[Source texts of formatted documents]

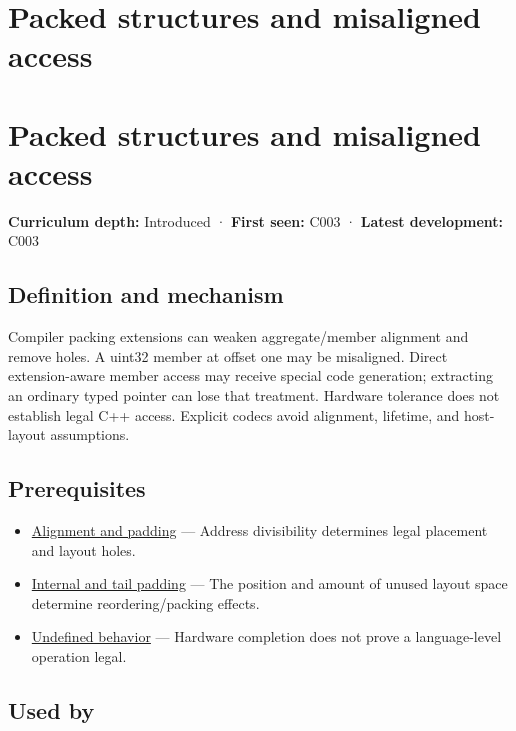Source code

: \hypertarget{appendix-0682dbfc5f0e}{}
\section*{Packed structures and misaligned access}
\section{Packed structures and misaligned access}\label{appendix-0682dbfc5f0e-packed-structures-and-misaligned-access}

\textbf{Curriculum depth:} Introduced · \textbf{First seen:} C003 · \textbf{Latest development:} C003

\subsection{Definition and mechanism}\label{appendix-0682dbfc5f0e-definition-and-mechanism}

Compiler packing extensions can weaken aggregate/member alignment and remove holes. A uint32 member at offset one may be misaligned. Direct extension-aware member access may receive special code generation; extracting an ordinary typed pointer can lose that treatment. Hardware tolerance does not establish legal C++ access. Explicit codecs avoid alignment, lifetime, and host-layout assumptions.

\subsection{Prerequisites}\label{appendix-0682dbfc5f0e-prerequisites}

\begin{itemize}
\tightlist
\item
  \hyperref[appendix-a1f7c53b4742]{Alignment and padding} --- Address divisibility determines legal placement and layout holes.
\item
  \hyperref[appendix-f52f8c5a3afd]{Internal and tail padding} --- The position and amount of unused layout space determine reordering/packing effects.
\item
  \hyperref[appendix-f558f5b4d8f2]{Undefined behavior} --- Hardware completion does not prove a language-level operation legal.
\end{itemize}

\subsection{Used by}\label{appendix-0682dbfc5f0e-used-by}

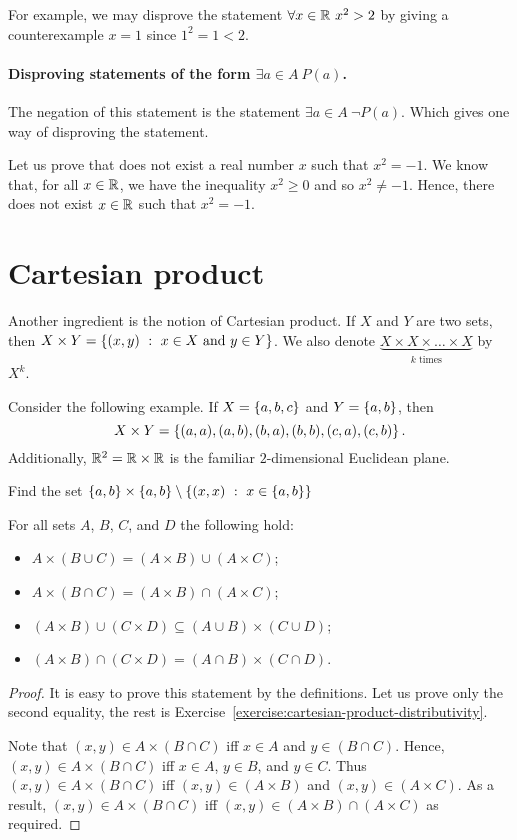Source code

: For example, we may disprove the statement $\forall x \in \mathbb{R} \ x^2 > 2$ by
giving a counterexample $x = 1$ since $1^2 = 1 < 2$.

\paragraph{Disproving statements of the form $\exists a \in A \ P(a)$.}
The negation of this statement is the statement $\exists a \in A \ \lnot P(a)$.
Which gives one way of disproving the statement.

Let us prove that does not exist a real number $x$ such that $x^2 = -1$. We
know that, for all $x \in \mathbb{R}$, we have the inequality $x^2 \ge 0$ and so $x^2
\neq -1$. Hence, there does not exist $x \in \mathbb{R}$ such that $x^2 = -1$.

\section{Cartesian product}
Another ingredient is the notion of Cartesian product. If $X$ and $Y$ are two
sets, then $X \times Y = \set[x \in X \text{ and } y \in Y]{(x, y)}$. We also
denote $\underbrace{X \times X \times \dots \times X}_{k \text{ times}}$ by 
$X^k$.

Consider the following example. If $X = \set{a, b, c}$ and $Y = \set{a, b}$,
then $$X \times Y = \set{(a, a), (a, b), (b, a), (b, b), (c, a), (c, b)}.$$
Additionally, $\mathbb{R}^2 = \mathbb{R} \times \mathbb{R}$ is the familiar $2$-dimensional Euclidean
plane.

\begin{exercise}
  Find the set $\set{a, b} \times \set{a, b} \setminus
  \set[x \in \set{a, b}]{(x, x)}$
\end{exercise}

\begin{theorem}
\label{theorem:cartesian-product-distributivity}
  For all sets $A$, $B$, $C$, and $D$ the following hold:
  \begin{itemize}
    \item $A \times (B \cup C) = (A \times B) \cup (A \times C)$;
    \item $A \times (B \cap C) = (A \times B) \cap (A \times C)$;
    \item $(A \times B) \cup (C \times D) \subseteq
      (A \cup B) \times (C \cup D)$;
    \item $(A \times B) \cap (C \times D) =
      (A \cap B) \times (C \cap D)$.
  \end{itemize}
\end{theorem}
\begin{proof}
  It is easy to prove this statement by the definitions. Let us prove only the
  second equality, the rest is
  Exercise~\ref{exercise:cartesian-product-distributivity}.

  Note that $(x, y) \in A \times (B \cap C)$ iff $x \in A$ and
  $y \in (B \cap C)$.
  Hence, $(x, y) \in A \times (B \cap C)$ iff $x \in A$, $y \in B$, and
  $y \in C$. Thus $(x, y) \in A \times (B \cap C)$ iff
  $(x, y) \in (A \times B)$ and $(x, y) \in (A \times C)$. As a result,
  $(x, y) \in A \times (B \cap C)$ iff
  $(x, y) \in (A \times B) \cap (A \times C)$ as required.
\end{proof}



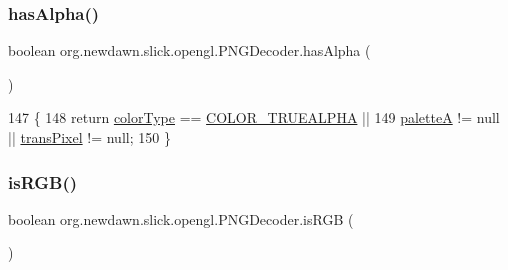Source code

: \subsubsection{\texorpdfstring{has\+Alpha()}{hasAlpha()}}
{\footnotesize\ttfamily boolean org.\+newdawn.\+slick.\+opengl.\+P\+N\+G\+Decoder.\+has\+Alpha (\begin{DoxyParamCaption}{ }\end{DoxyParamCaption})\hspace{0.3cm}{\ttfamily [inline]}}


\begin{DoxyCode}
147                               \{
148         \textcolor{keywordflow}{return} \mbox{\hyperlink{classorg_1_1newdawn_1_1slick_1_1opengl_1_1_p_n_g_decoder_a01a4bfaf3046e4b6eb944e7d48eb31c3}{colorType}} == \mbox{\hyperlink{classorg_1_1newdawn_1_1slick_1_1opengl_1_1_p_n_g_decoder_a96c509f7243118174cd8d25c50314713}{COLOR\_TRUEALPHA}} ||
149                 \mbox{\hyperlink{classorg_1_1newdawn_1_1slick_1_1opengl_1_1_p_n_g_decoder_a273b1728dfd1158eb001f98fd4255a58}{paletteA}} != null || \mbox{\hyperlink{classorg_1_1newdawn_1_1slick_1_1opengl_1_1_p_n_g_decoder_ad3c546cf013c0c8bdee84a07fdc08389}{transPixel}} != null;
150     \}
\end{DoxyCode}
\mbox{\label{classorg_1_1newdawn_1_1slick_1_1opengl_1_1_p_n_g_decoder_a04a6ed620e9af0576fc0ba93d418f017}} 
\subsubsection{\texorpdfstring{is\+R\+G\+B()}{isRGB()}}
{\footnotesize\ttfamily boolean org.\+newdawn.\+slick.\+opengl.\+P\+N\+G\+Decoder.\+is\+R\+GB (\begin{DoxyParamCaption}{ }\end{DoxyParamCaption})\hspace{0.3cm}{\ttfamily [inline]}}


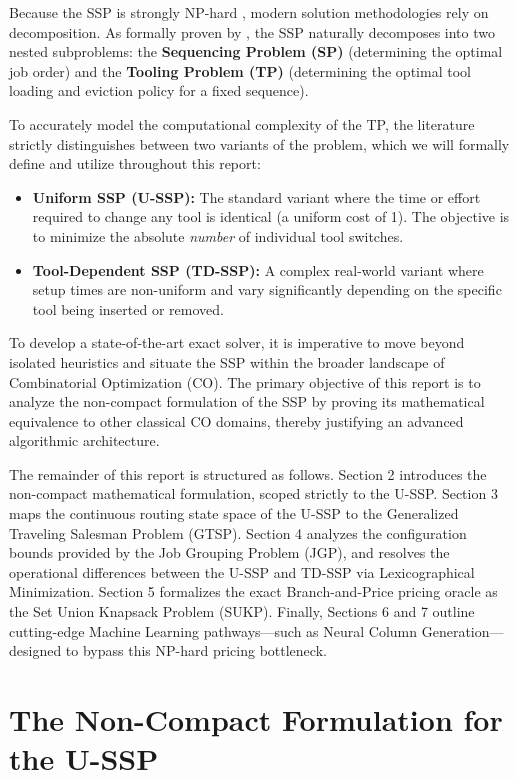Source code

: \documentclass[12pt]{article}
\begin{document}
	Because the SSP is strongly NP-hard \citep{Crama1994}, modern solution methodologies rely on decomposition. As formally proven by \citet{Tang1988}, the SSP naturally decomposes into two nested subproblems: the \textbf{Sequencing Problem (SP)} (determining the optimal job order) and the \textbf{Tooling Problem (TP)} (determining the optimal tool loading and eviction policy for a fixed sequence).
	
	To accurately model the computational complexity of the TP, the literature strictly distinguishes between two variants of the problem, which we will formally define and utilize throughout this report:
	\begin{itemize}[noitemsep]
		\item \textbf{Uniform SSP (U-SSP):} The standard variant where the time or effort required to change any tool is identical (a uniform cost of 1). The objective is to minimize the absolute \textit{number} of individual tool switches.
		\item \textbf{Tool-Dependent SSP (TD-SSP):} A complex real-world variant where setup times are non-uniform and vary significantly depending on the specific tool being inserted or removed. 
	\end{itemize}
	
	To develop a state-of-the-art exact solver, it is imperative to move beyond isolated heuristics and situate the SSP within the broader landscape of Combinatorial Optimization (CO). The primary objective of this report is to analyze the non-compact formulation of the SSP by proving its mathematical equivalence to other classical CO domains, thereby justifying an advanced algorithmic architecture.
	
	The remainder of this report is structured as follows. Section 2 introduces the non-compact mathematical formulation, scoped strictly to the U-SSP. Section 3 maps the continuous routing state space of the U-SSP to the Generalized Traveling Salesman Problem (GTSP). Section 4 analyzes the configuration bounds provided by the Job Grouping Problem (JGP), and resolves the operational differences between the U-SSP and TD-SSP via Lexicographical Minimization. Section 5 formalizes the exact Branch-and-Price pricing oracle as the Set Union Knapsack Problem (SUKP). Finally, Sections 6 and 7 outline cutting-edge Machine Learning pathways—such as Neural Column Generation—designed to bypass this NP-hard pricing bottleneck.

	
	
	\section{The Non-Compact Formulation for the U-SSP}
	\label{sec:non_compact}
	
\end{document}
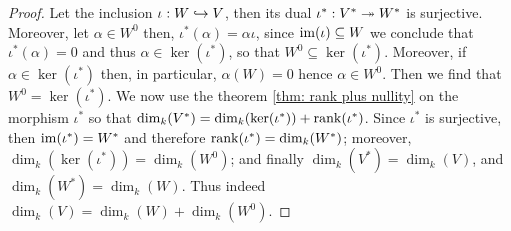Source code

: \begin{proof}
    Let the inclusion \(\iota : W \hookrightarrow V\), then its dual \(\iota^\ast :
    V^\ast \twoheadrightarrow W^\ast\) is surjective. Moreover, let \(\alpha \in
    W^0\) then, \(\iota^\ast(\alpha) = \alpha  \iota\), since \(\operatorname{im}(\iota)
    \subseteq W\) we conclude that \(\iota^\ast(\alpha) = 0\) and thus \(\alpha
    \in \ker(\iota^\ast)\), so that \(W^0 \subseteq \ker(\iota^\ast)\). Moreover,
    if \(\alpha \in \ker(\iota^\ast)\) then, in particular, \(\alpha(W) = 0\)
    hence \(\alpha \in W^0\). Then we find that \(W^0 = \ker(\iota^\ast)\). We now
    use the theorem \ref{thm: rank plus nullity} on the morphism \(\iota^\ast\) so
    that \(\dim_k(V^\ast) = \dim_k(\ker(\iota^\ast)) + \operatorname{rank}(\iota^\ast)\). Since
    \(\iota^\ast\) is surjective, then \(\operatorname{im}(\iota^\ast) = W^\ast\) and therefore
    \(\operatorname{rank}(\iota^\ast) = \dim_k(W^\ast)\); moreover, \(\dim_k(\ker(\iota^\ast)) =
    \dim_k(W^0)\); and finally \(\dim_k(V^\ast) = \dim_k(V)\), and
    \(\dim_k(W^\ast) = \dim_k(W)\). Thus indeed \(\dim_k(V) = \dim_k(W) +
    \dim_k(W^0)\).
\end{proof}
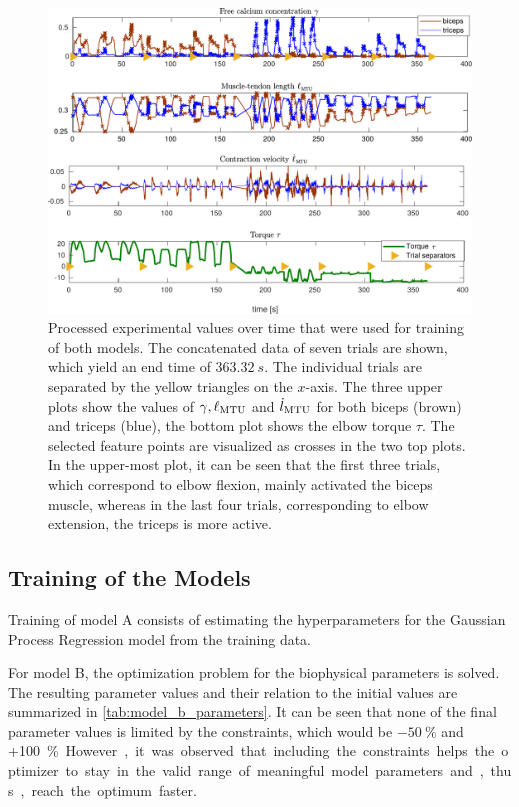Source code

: \begin{figure}%
  \centering%
  \includegraphics[width=\textwidth]{images/summer_school_study/selected_points.pdf}%
  \caption{Processed experimental values over time that were used for training of both models. The concatenated data of seven trials are shown, which yield an end time of $\SI{363.32}{s}$. The individual trials are separated by the yellow triangles on the $x$-axis. The three upper plots show the values of $\gamma, \ell_{\text{MTU}}$ and $\dot{l}_{\text{MTU}}$ for both biceps (brown) and triceps (blue), the bottom plot shows the elbow torque $\tau$. The selected feature points are visualized as crosses in the two top plots. In the upper-most plot, it can be seen that the first three trials, which correspond to elbow flexion, mainly activated the biceps muscle, whereas in the last four trials, corresponding to elbow extension, the triceps is more active.
}%
  \label{fig:selected_points}%
\end{figure}%

\subsection{Training of the Models}\label{sec:res_training}
%
Training of model A consists of estimating the hyperparameters for the Gaussian Process Regression model from the training data.

For model B, the optimization problem for the biophysical parameters is solved. The resulting parameter values and their relation to the initial values are summarized in \cref{tab:model_b_parameters}. It can be seen that none of the final parameter values is limited by the constraints, which would be $\SI{-50}{\percent}$ and +\SI{100}\percent. However, it was observed that including the constraints helps the optimizer to stay in the valid range of meaningful model parameters and, thus, reach the optimum faster.

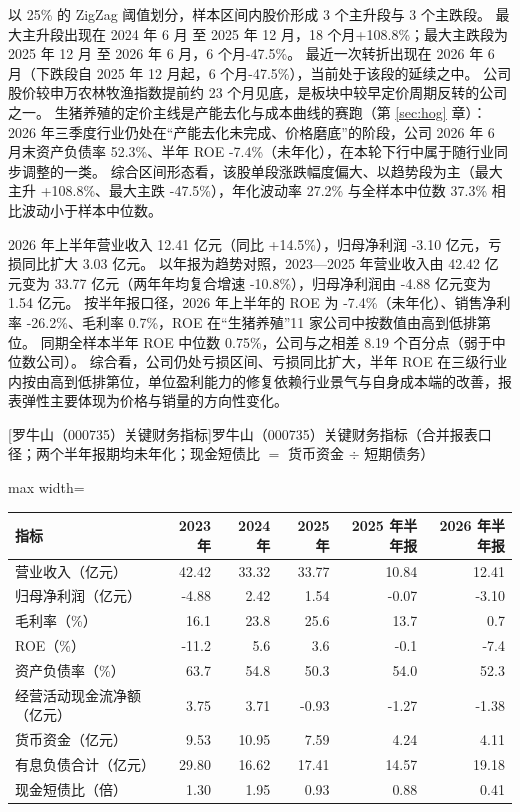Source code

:  以 25\% 的 ZigZag 阈值划分，样本区间内股价形成 3 个主升段与 3 个主跌段。 最大主升段出现在 2024 年 6 月 至 2025 年 12 月，18 个月+108.8\%；最大主跌段为 2025 年 12 月 至 2026 年 6 月，6 个月-47.5\%。 最近一次转折出现在 2026 年 6 月（下跌段自 2025 年 12 月起，6 个月-47.5\%），当前处于该段的延续之中。 公司股价较申万农林牧渔指数提前约 23 个月见底，是板块中较早定价周期反转的公司之一。 生猪养殖的定价主线是产能去化与成本曲线的赛跑（第 \ref{sec:hog} 章）：2026 年三季度行业仍处在“产能去化未完成、价格磨底”的阶段，公司 2026 年 6 月末资产负债率 52.3\%、半年 ROE -7.4\%（未年化），在本轮下行中属于随行业同步调整的一类。 综合区间形态看，该股单段涨跌幅度偏大、以趋势段为主（最大主升 +108.8\%、最大主跌 -47.5\%），年化波动率 27.2\% 与全样本中位数 37.3\% 相比波动小于样本中位数。

 2026 年上半年营业收入 12.41 亿元（同比 +14.5\%），归母净利润 -3.10 亿元，亏损同比扩大 3.03 亿元。 以年报为趋势对照，2023---2025 年营业收入由 42.42 亿元变为 33.77 亿元（两年年均复合增速 -10.8\%），归母净利润由 -4.88 亿元变为 1.54 亿元。 按半年报口径，2026 年上半年的 ROE 为 -7.4\%（未年化）、销售净利率 -26.2\%、毛利率 0.7\%，ROE 在“生猪养殖”11 家公司中按数值由高到低排第位。 同期全样本半年 ROE 中位数 0.75\%，公司与之相差 8.19 个百分点（弱于中位数公司）。 综合看，公司仍处亏损区间、亏损同比扩大，半年 ROE 在三级行业内按由高到低排第位，单位盈利能力的修复依赖行业景气与自身成本端的改善，报表弹性主要体现为价格与销量的方向性变化。

\begin{center}\small\setlength{\tabcolsep}{3.4pt}
[罗牛山（000735）关键财务指标]{罗牛山（000735）关键财务指标（合并报表口径；两个半年报期均未年化；现金短债比 $=$ 货币资金 $\div$ 短期债务）}
\begin{adjustbox}{max width=\textwidth}
\begin{tabular}{@{}lrrrrr@{}}
\toprule
指标 & 2023 年 & 2024 年 & 2025 年 & 2025 年半年报 & 2026 年半年报 \\
\midrule
营业收入（亿元） & 42.42 & 33.32 & 33.77 & 10.84 & 12.41 \\
归母净利润（亿元） & -4.88 & 2.42 & 1.54 & -0.07 & -3.10 \\
毛利率（\%） & 16.1 & 23.8 & 25.6 & 13.7 & 0.7 \\
ROE（\%） & -11.2 & 5.6 & 3.6 & -0.1 & -7.4 \\
资产负债率（\%） & 63.7 & 54.8 & 50.3 & 54.0 & 52.3 \\
经营活动现金流净额（亿元） & 3.75 & 3.71 & -0.93 & -1.27 & -1.38 \\
货币资金（亿元） & 9.53 & 10.95 & 7.59 & 4.24 & 4.11 \\
有息负债合计（亿元） & 29.80 & 16.62 & 17.41 & 14.57 & 19.18 \\
现金短债比（倍） & 1.30 & 1.95 & 0.93 & 0.88 & 0.41 \\
\bottomrule
\end{tabular}
\end{adjustbox}
\end{center}

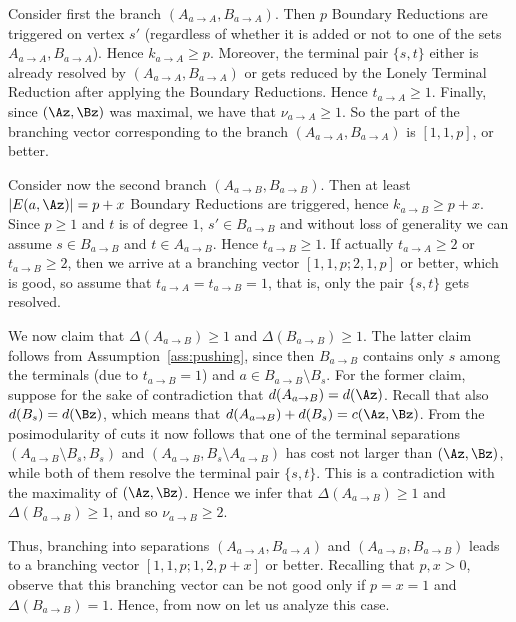 Consider first the branch $(A_{a\to A},B_{a\to A})$. Then $p$ Boundary Reductions are triggered on vertex $s'$ (regardless of whether it is added or not to one of the sets $A_{a\to A},B_{a\to A}$). Hence $k_{a\to A}\geq p$. Moreover, the terminal pair $\{s,t\}$ either is already resolved by $(A_{a\to A},B_{a\to A})$ or gets reduced by the Lonely Terminal Reduction after applying the Boundary Reductions. Hence $t_{a\to A}\geq 1$. Finally, since $(\Az,\Bz)$ was maximal, we have that $\nu_{a\to A}\geq 1$. So the part of the branching vector corresponding to the branch $(A_{a\to A},B_{a\to A})$ is $[1,1,p]$, or better.

Consider now the second branch $(A_{a\to B},B_{a\to B})$. Then at least $|E(a,\Az)|=p+x$ Boundary Reductions are triggered, hence $k_{a\to B}\geq p+x$. Since $p\geq 1$ and $t$ is of degree $1$, $s'\in B_{a\to B}$ and without loss of generality we can assume $s\in B_{a\to B}$ and $t\in A_{a\to B}$. Hence $t_{a\to B}\geq 1$. If actually $t_{a\to A}\geq 2$ or $t_{a\to B}\geq 2$, then we arrive at a branching vector $[1,1,p;2,1,p]$ or better, which is good, so assume that $t_{a\to A}=t_{a\to B}=1$, that is, only the pair $\{s,t\}$ gets resolved.

We now claim that $\Delta(A_{a\to B})\geq 1$ and $\Delta(B_{a\to B})\geq 1$. The latter claim follows from Assumption~\ref{ass:pushing}, since then $B_{a\to B}$ contains only $s$ among the terminals (due to $t_{a\to B}=1$) and $a\in B_{a\to B}\setminus B_s$. For the former claim, suppose for the sake of contradiction that $d(A_{a\to B})=d(\Az)$. Recall that also $d(B_s)=d(\Bz)$, which means that $d(A_{a\to B})+d(B_s)=c(\Az,\Bz)$. From the posimodularity of cuts it now follows that one of the terminal separations $(A_{a\to B}\setminus B_s,B_s)$ and $(A_{a\to B},B_s \setminus A_{a\to B})$ has cost not larger than $(\Az,\Bz)$, while both of them resolve the terminal pair $\{s,t\}$. This is a contradiction with the maximality of $(\Az,\Bz)$. Hence we infer that $\Delta(A_{a\to B})\geq 1$ and $\Delta(B_{a\to B})\geq 1$, and so $\nu_{a\to B}\geq 2$.

Thus, branching into separations $(A_{a\to A},B_{a\to A})$ and $(A_{a\to B},B_{a\to B})$ leads to a branching vector $[1,1,p;1,2,p+x]$ or better. Recalling that $p,x>0$, observe that this branching vector can be not good only if $p=x=1$ and $\Delta(B_{a\to B})=1$. Hence, from now on let us analyze this case.

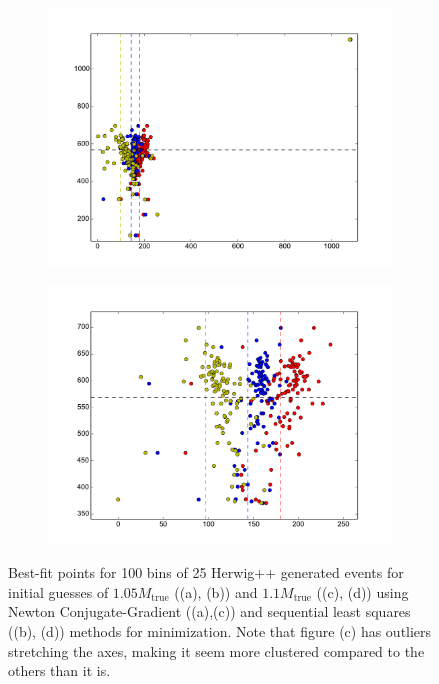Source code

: \documentclass[twoside,english]{uiofysmaster}
\begin{document}
\begin{figure}[hbt]
	\begin{subfigure}[b]{0.45\textwidth}
		\includegraphics[width=\textwidth]{figures/herwig_scipy_slsqp_minimization_1p1_initial_guess.pdf} 
		\caption{}
		\label{fig:scipy_fit_nosmear3}
	\end{subfigure}
	\begin{subfigure}[b]{0.45\textwidth}
		\includegraphics[width=\textwidth]{figures/herwig_scipy_tnc_minimization_1p1_initial_guess.pdf} 
		\caption{}
		\label{fig:scipy_fit_nosmear4}
	\end{subfigure}
	\caption{Best-fit points for 100 bins of 25 Herwig++ generated events for initial guesses of $1.05 M_\mathrm{true}$ ((a), (b)) and $1.1 M_\mathrm{true}$ ((c), (d)) using Newton Conjugate-Gradient ((a),(c)) and sequential least squares ((b), (d)) methods for minimization. Note that figure (c) has outliers stretching the axes, making it seem more clustered compared to the others than it is.}
	\label{fig:scipy_fit_nosmear}
\end{figure}
\end{document}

**HOW TO COMPLETE THIS TASK**
Each line with the word "following" in the records above belongs in the result; copy all of them.

**TASK RESPONSE**
Consider the following example. If $X = \set{a, b, c}$ and $Y = \set{a, b}$,
  For all sets $A$, $B$, $C$, and $D$ the following hold:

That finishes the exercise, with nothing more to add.